Багрицкий, «Смерть пионерки» (как и у Ахматовой, четверостишия ЖМЖМ, ДДММ и ДМДМ сочетаются в вольной последовательности, и ахматовская тема смерти и кровавой земли накладывается на цыгановский диалог старости и молодости, причем в диалоге выделяется мотив вечного круговорота молодости): «А внизу склоненная / Изнывает мать: / Детские ладони / Ей не целовать. / Духотой спаленных / Губ не освежить. / Валентине больше / Не придется жить. // «Я ль не собирала / Для тебя добро? / Шелковые платья, / Мех да серебро, / <…> / Чтоб было приданое, / Крепкое, недраное, / Чтоб фата к лицу — / Как пойдешь к венцу! / Не противься ж, Валенька! / Он тебя не съест, / Золоченый, маленький, / Твой крестильный крест. // Пусть звучат постылые, / Скудные слова — (ср. у Брюсова: «И слова ненужные / Снова на устах») / Не погибла молодость, / Молодость жива! // Нас водила молодость / В сабельный поход, / Нас бросала молодость / На кронштадтский лед. // Боевые лошади / Уносили нас, / На широкой площади // Убивали нас. // <…> Чтоб земля суровая / Кровью истекла, / Чтобы юность новая / Из костей взошла. // Чтобы в этом крохотном / Теле — навсегда / Пела наша молодость, / Как весной вода. // <…> // Красное полотнище / Бьется над бугром. / «Валя, будь готова!» / Восклицает гром. // <…> // И, припав к постели, / Изнывает мать. // За оградой пеночкам / Нынче благодать. // Вот и всё! // Но песня / Не согласна ждать».

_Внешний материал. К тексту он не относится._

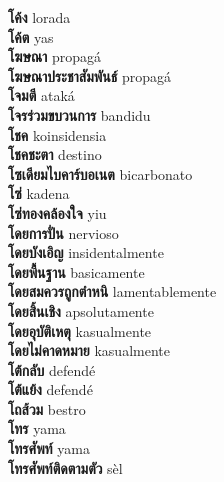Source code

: \textbf{ โค้ง  } lorada \\
\textbf{ โค้ต  } yas \\
\textbf{ โฆษณา  } propagá \\
\textbf{ โฆษณาประชาสัมพันธ์  } propagá \\
\textbf{ โจมตี  } ataká \\
\textbf{ โจรร่วมขบวนการ  } bandidu \\
\textbf{ โชค  } koinsidensia \\
\textbf{ โชคชะตา  } destino \\
\textbf{ โซเดียมไบคาร์บอเนต  } bicarbonato \\
\textbf{ โซ่  } kadena \\
\textbf{ โซ่ทองคล้องใจ  } yiu \\
\textbf{ โดยการปั่น  } nervioso \\
\textbf{ โดยบังเอิญ  } insidentalmente \\
\textbf{ โดยพื้นฐาน  } basicamente \\
\textbf{ โดยสมควรถูกตำหนิ  } lamentablemente \\
\textbf{ โดยสิ้นเชิง  } apsolutamente \\
\textbf{ โดยอุบัติเหตุ  } kasualmente \\
\textbf{ โดยไม่คาดหมาย  } kasualmente \\
\textbf{ โต้กลับ  } defendé \\
\textbf{ โต้แย้ง  } defendé \\
\textbf{ โถส้วม  } bestro \\
\textbf{ โทร  } yama \\
\textbf{ โทรศัพท์  } yama \\
\textbf{ โทรศัพท์ติดตามตัว  } sèl \\
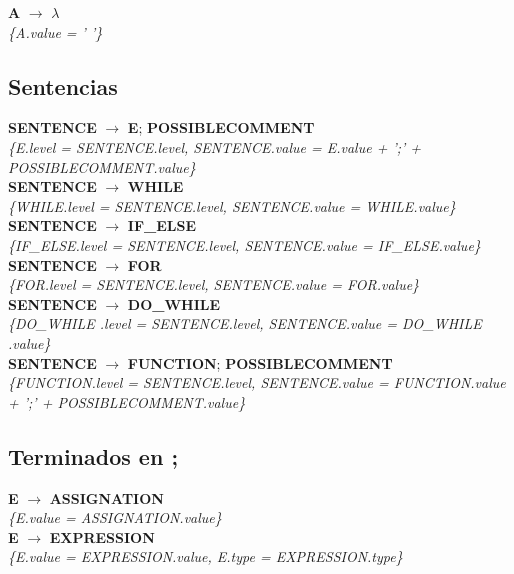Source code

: \documentclass[10pt,a4paper]{article}
\begin{document}
\textbf{A} $\rightarrow$ $\lambda$ \\
\textit{\{A.value = ' '\}} \\

\subsection{Sentencias}
\textbf{SENTENCE} $\rightarrow$ \textbf{E}; \textbf{POSSIBLECOMMENT}\\ 
\textit{\{E.level = SENTENCE.level, SENTENCE.value = E.value + ';' + POSSIBLECOMMENT.value\}} \\

\textbf{SENTENCE} $\rightarrow$ \textbf{WHILE} \\ 
\textit{\{WHILE.level = SENTENCE.level, SENTENCE.value = WHILE.value\}} \\

\textbf{SENTENCE} $\rightarrow$ \textbf{IF\_ELSE}  \\ 
\textit{\{IF\_ELSE.level = SENTENCE.level, SENTENCE.value = IF\_ELSE.value\}} \\

\textbf{SENTENCE} $\rightarrow$ \textbf{FOR} \\ 
\textit{\{FOR.level = SENTENCE.level, SENTENCE.value = FOR.value\}} \\

\textbf{SENTENCE} $\rightarrow$ \textbf{DO\_WHILE} \\ 
\textit{\{DO\_WHILE .level = SENTENCE.level, SENTENCE.value = DO\_WHILE .value\}}  \\

\textbf{SENTENCE} $\rightarrow$ \textbf{FUNCTION}; \textbf{POSSIBLECOMMENT} \\
\textit{\{FUNCTION.level = SENTENCE.level, SENTENCE.value = FUNCTION.value + ';' + POSSIBLECOMMENT.value\}} \\

\subsection{Terminados en ;}

\textbf{E} $\rightarrow$ \textbf{ASSIGNATION}\\
\textit{\{E.value = ASSIGNATION.value\}}\\

\textbf{E} $\rightarrow$ \textbf{EXPRESSION} \\
\textit{\{E.value = EXPRESSION.value, E.type = EXPRESSION.type\}} \\
\end{document}
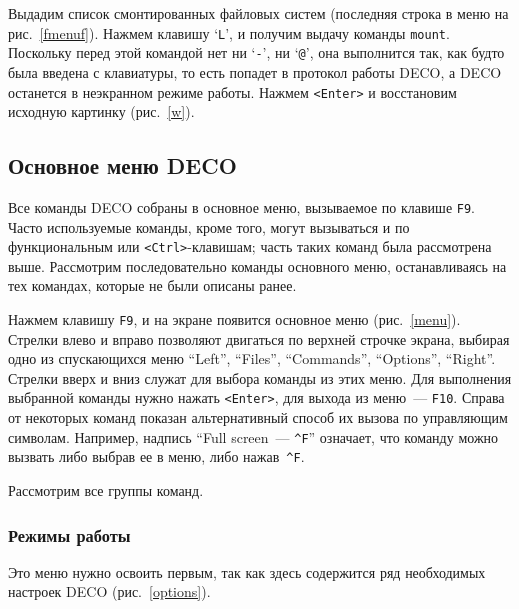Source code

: 
Выдадим список смонтированных файловых систем (последняя строка в меню
на рис.~\ref{fmenuf}). Нажмем клавишу `{\tt L}', и получим выдачу
команды {\tt mount}.
Поскольку перед этой командой нет ни `{\tt -}', ни `{\tt @}', она
выполнится так,
как будто была введена с клавиатуры, то есть попадет в протокол
работы DECO, а DECO останется в неэкранном режиме работы. Нажмем
{\tt <Enter>} и восстановим исходную картинку (рис.~\ref{w}).

\subsection{Основное меню DECO}

Все команды DECO собраны в основное меню, вызываемое по клавише {\tt F9}.
Часто используемые команды, кроме того, могут вызываться и по
функциональным или {\tt <Ctrl>}-клавишам; часть таких
команд была рассмотрена выше. Рассмотрим последовательно команды
основного меню, останавливаясь на тех командах, которые не были
описаны ранее.

Нажмем клавишу {\tt F9}, и на экране появится основное меню (рис.~\ref{menu}).
Стрелки влево и вправо позволяют двигаться по верхней строчке экрана,
выбирая одно из спускающихся
меню ``Left'', ``Files'', ``Commands'', ``Options'', ``Right''.
Стрелки вверх и вниз служат для выбора команды из этих меню. Для
выполнения выбранной команды нужно нажать {\tt <Enter>}, для выхода
из меню~--- {\tt F10}.
Справа от некоторых команд показан альтернативный способ их вызова по
управляющим символам. Например, надпись ``Full screen~--- {\tt \^{}F}''
означает, что команду можно вызвать либо выбрав ее в меню,
либо нажав~{\tt \^{}F}.

Рассмотрим все группы команд.

\subsubsection{Режимы работы}

Это меню нужно освоить первым, так как здесь содержится
ряд необходимых настроек DECO (рис.~\ref{options}).


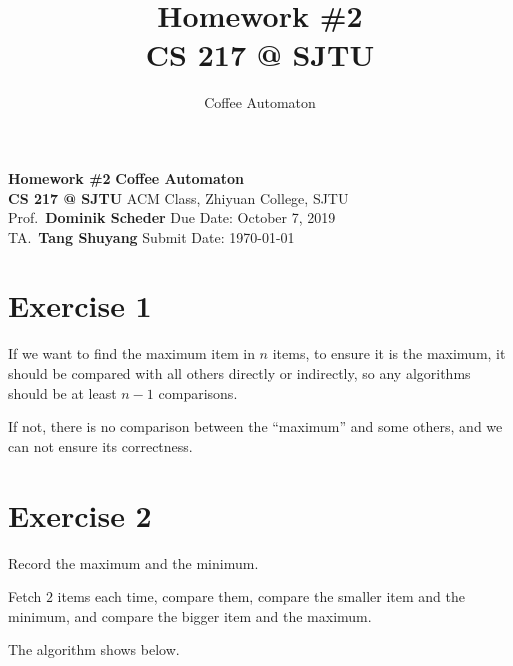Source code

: \documentclass[
]{article}
\title{
  \vspace{2in}
  \textmd{\textbf{Homework \#2}}
  \normalsize\vspace{0.1in}\\
  \textmd{\textbf{CS 217 @ SJTU}}
  \normalsize\vspace{0.1in}\\
}
\author{Coffee Automaton}
\date{}
\begin{document}
\noindent
\large\textbf{Homework \#2}
\hfill
\textbf{Coffee Automaton} \\
\normalsize {\bf CS 217 @ SJTU} \hfill ACM Class, Zhiyuan College, SJTU\\
Prof.~{\bf Dominik Scheder} \hfill Due Date: October 7, 2019\\
  TA.~{\bf Tang Shuyang}
\hfill Submit Date: \today


\hypertarget{exercise-1}{%
\section{Exercise 1}\label{exercise-1}}

If we want to find the maximum item in \(n\) items, to ensure it is the
maximum, it should be compared with all others directly or indirectly,
so any algorithms should be at least \(n-1\) comparisons.

If not, there is no comparison between the ``maximum'' and some others,
and we can not ensure its correctness.

\hypertarget{exercise-2}{%
\section{Exercise 2}\label{exercise-2}}

Record the maximum and the minimum.

Fetch \(2\) items each time, compare them, compare the smaller item and
the minimum, and compare the bigger item and the maximum.

The algorithm shows below.
\end{document}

Вставная песня из поэмы Багрицкого послужила образцом для нескольких известных советских песенных текстов, таких, как, например, «Песня о Щорсе» Михаила Голодного («Шел под красным знаменем / Командир полка. / Голова обвязана, / Кровь на рукаве, / След кровавый стелется / По сырой траве»).

Эпиграфом к «Смерти пионерки» Багрицкий избрал собственные стихи о пеночке — 3-ст. ямбы. По всей вероятности, поэт не сознавал связи своей поэмы с песней Цыганова, и здесь действует типичная подпороговая «память размера».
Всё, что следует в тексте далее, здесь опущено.